The Lady in White would later make an appearance as a painting within a painting in the background of Bracquemond's watercolor Interior of a Salon.

==Provenance==
French art critic Gustave Geffroy originally bought the painting and bequeathed it to the city of Paris. The painting was displayed at the Luxembourg Palace until the gallery closed. It was then displayed from 1929 to 2019 at the Musée des Beaux-Arts de Cambrai. The painting underwent restoration at some point before 1984. In the late 2010s, it became known that the painting, which had been held on deposit in Cambrai for 90 years, would be moved to Paris and exhibited at the Musée d'Orsay. Due to French laws regarding important art works, it was unlikely the painting would return to Cambrai. Upon hearing this, several hundred people in Cambrai signed a petition to keep the painting and lend it to the Musée d'Orsay temporarily instead, but were unsuccessful.
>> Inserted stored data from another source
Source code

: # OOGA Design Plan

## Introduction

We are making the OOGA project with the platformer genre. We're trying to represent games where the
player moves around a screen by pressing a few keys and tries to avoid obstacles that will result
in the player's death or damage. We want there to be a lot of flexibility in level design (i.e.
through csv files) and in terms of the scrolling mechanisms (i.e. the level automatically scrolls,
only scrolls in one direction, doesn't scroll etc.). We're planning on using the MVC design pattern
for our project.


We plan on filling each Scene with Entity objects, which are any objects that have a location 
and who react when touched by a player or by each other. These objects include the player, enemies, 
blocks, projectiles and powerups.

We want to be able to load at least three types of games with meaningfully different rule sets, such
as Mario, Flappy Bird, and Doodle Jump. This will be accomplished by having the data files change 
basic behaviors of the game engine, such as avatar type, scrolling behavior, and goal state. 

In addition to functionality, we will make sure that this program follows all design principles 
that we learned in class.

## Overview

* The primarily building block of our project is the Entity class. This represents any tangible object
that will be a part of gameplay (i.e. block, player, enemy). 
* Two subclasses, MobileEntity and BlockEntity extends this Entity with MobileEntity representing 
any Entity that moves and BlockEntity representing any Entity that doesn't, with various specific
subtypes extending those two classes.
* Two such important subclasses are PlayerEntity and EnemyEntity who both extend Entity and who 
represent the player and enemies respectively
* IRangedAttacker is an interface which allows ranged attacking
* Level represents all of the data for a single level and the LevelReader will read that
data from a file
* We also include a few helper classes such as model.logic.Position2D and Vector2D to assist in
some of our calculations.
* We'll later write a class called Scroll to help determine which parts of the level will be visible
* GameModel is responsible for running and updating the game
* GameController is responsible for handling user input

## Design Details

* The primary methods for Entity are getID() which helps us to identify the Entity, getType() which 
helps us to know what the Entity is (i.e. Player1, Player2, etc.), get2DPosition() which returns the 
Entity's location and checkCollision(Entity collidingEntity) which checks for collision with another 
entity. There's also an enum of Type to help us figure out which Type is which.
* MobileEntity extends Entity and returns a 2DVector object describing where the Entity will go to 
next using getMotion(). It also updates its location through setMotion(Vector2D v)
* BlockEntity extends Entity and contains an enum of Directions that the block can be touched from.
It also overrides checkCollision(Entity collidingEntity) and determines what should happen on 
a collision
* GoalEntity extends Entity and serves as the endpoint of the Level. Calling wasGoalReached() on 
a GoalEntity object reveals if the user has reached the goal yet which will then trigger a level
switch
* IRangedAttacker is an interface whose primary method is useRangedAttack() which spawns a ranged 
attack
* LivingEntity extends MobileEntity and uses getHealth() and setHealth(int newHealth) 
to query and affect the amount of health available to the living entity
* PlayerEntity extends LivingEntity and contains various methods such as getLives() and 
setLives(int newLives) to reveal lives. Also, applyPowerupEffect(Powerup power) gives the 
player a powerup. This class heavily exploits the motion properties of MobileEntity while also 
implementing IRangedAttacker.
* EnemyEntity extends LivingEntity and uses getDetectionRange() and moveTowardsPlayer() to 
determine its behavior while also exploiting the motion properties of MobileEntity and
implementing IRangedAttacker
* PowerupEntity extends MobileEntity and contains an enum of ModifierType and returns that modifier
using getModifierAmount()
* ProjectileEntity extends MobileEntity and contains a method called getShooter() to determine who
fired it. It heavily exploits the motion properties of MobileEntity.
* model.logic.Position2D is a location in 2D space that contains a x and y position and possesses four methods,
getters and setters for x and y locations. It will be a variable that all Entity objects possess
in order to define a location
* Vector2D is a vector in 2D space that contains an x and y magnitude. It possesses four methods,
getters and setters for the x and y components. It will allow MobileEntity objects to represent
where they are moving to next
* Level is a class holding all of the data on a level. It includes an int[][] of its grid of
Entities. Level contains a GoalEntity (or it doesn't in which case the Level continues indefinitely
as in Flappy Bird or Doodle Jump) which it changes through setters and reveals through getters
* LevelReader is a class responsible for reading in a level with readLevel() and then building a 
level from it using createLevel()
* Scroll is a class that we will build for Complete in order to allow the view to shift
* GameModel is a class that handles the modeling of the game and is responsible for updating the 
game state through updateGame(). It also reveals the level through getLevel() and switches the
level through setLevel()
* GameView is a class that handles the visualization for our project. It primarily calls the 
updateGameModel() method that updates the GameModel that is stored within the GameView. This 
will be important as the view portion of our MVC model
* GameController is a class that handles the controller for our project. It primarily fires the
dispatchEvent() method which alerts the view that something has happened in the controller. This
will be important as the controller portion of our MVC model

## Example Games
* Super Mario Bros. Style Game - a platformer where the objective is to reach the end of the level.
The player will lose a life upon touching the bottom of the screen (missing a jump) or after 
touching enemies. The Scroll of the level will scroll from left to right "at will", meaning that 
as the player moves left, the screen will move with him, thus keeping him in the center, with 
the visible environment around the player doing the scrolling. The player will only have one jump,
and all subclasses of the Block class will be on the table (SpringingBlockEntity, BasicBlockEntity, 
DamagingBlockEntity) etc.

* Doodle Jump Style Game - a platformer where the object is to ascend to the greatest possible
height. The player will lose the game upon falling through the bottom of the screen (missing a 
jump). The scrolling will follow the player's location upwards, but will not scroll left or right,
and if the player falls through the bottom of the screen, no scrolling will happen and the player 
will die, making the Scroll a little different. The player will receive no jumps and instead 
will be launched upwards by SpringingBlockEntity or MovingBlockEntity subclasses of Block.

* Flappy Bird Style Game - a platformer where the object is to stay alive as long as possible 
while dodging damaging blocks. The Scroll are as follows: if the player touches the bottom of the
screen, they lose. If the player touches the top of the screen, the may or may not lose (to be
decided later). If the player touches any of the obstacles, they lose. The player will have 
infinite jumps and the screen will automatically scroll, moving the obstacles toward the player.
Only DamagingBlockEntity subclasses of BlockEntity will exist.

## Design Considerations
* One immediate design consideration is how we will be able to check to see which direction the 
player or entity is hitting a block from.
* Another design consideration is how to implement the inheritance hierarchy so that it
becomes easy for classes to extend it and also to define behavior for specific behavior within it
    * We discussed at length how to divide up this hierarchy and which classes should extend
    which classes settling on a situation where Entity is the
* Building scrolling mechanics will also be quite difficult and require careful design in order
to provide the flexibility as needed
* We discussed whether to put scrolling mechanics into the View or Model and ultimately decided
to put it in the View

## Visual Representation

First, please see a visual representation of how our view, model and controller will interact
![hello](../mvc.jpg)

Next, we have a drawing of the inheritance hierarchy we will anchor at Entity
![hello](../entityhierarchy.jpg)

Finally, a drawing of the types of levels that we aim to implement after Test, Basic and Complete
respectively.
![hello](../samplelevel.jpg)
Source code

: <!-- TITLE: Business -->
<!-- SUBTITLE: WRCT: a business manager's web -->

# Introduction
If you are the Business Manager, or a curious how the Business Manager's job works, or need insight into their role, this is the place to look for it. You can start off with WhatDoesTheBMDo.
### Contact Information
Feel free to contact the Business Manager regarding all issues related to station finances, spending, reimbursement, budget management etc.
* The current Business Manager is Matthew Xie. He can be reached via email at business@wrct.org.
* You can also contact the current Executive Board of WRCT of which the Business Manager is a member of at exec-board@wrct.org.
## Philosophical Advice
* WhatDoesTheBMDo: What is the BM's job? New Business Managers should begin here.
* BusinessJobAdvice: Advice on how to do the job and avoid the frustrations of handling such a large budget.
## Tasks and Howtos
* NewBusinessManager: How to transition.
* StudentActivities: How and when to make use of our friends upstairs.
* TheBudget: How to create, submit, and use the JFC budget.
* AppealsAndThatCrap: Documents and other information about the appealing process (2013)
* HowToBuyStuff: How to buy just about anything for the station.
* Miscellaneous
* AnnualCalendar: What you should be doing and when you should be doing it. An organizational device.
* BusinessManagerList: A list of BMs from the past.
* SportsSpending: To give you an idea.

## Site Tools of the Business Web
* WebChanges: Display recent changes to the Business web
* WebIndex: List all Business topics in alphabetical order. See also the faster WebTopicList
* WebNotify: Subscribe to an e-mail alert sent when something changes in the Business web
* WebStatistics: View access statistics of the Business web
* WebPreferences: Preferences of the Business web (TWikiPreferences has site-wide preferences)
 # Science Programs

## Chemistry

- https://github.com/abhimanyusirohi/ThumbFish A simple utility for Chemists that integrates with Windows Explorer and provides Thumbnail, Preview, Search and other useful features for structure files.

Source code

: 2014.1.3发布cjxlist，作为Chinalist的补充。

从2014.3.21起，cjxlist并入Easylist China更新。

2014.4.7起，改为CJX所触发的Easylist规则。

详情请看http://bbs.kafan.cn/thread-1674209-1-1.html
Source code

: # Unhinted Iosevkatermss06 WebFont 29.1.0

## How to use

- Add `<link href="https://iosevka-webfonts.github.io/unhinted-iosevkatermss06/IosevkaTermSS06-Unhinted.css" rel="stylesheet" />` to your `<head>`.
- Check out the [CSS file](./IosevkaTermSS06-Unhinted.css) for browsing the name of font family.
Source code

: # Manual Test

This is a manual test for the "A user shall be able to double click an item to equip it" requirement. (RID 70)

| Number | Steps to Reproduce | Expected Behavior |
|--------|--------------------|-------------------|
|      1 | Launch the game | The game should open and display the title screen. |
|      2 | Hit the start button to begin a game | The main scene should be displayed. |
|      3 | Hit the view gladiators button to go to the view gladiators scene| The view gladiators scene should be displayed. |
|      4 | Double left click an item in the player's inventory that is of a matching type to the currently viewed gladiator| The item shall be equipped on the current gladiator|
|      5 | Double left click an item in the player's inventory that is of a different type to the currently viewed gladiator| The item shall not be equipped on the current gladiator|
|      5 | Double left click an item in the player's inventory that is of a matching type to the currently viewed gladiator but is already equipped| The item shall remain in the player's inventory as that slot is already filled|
The Musée d'Orsay acquired the painting in 2019.

==Recent exhibitions==
On the 150-year anniversary of the original eight Impressionist exhibitions (1874–1886), the Ordrupgaard art museum in Copenhagen, Denmark, highlighted works by Berthe Morisot, Mary Cassatt, Eva Gonzalès, and Marie Bracquemond, in the 2024 exhibition Impressionism and Its Overlooked Women, co-curated by Dorthe Vangsgaard Nielsen. The exhibition featured The Lady in White, along with several other works by Bracquemond. The exhibition continued to the National Gallery of Ireland, where it was shown under the title Women Impressionists, co-curated by Janet McLean.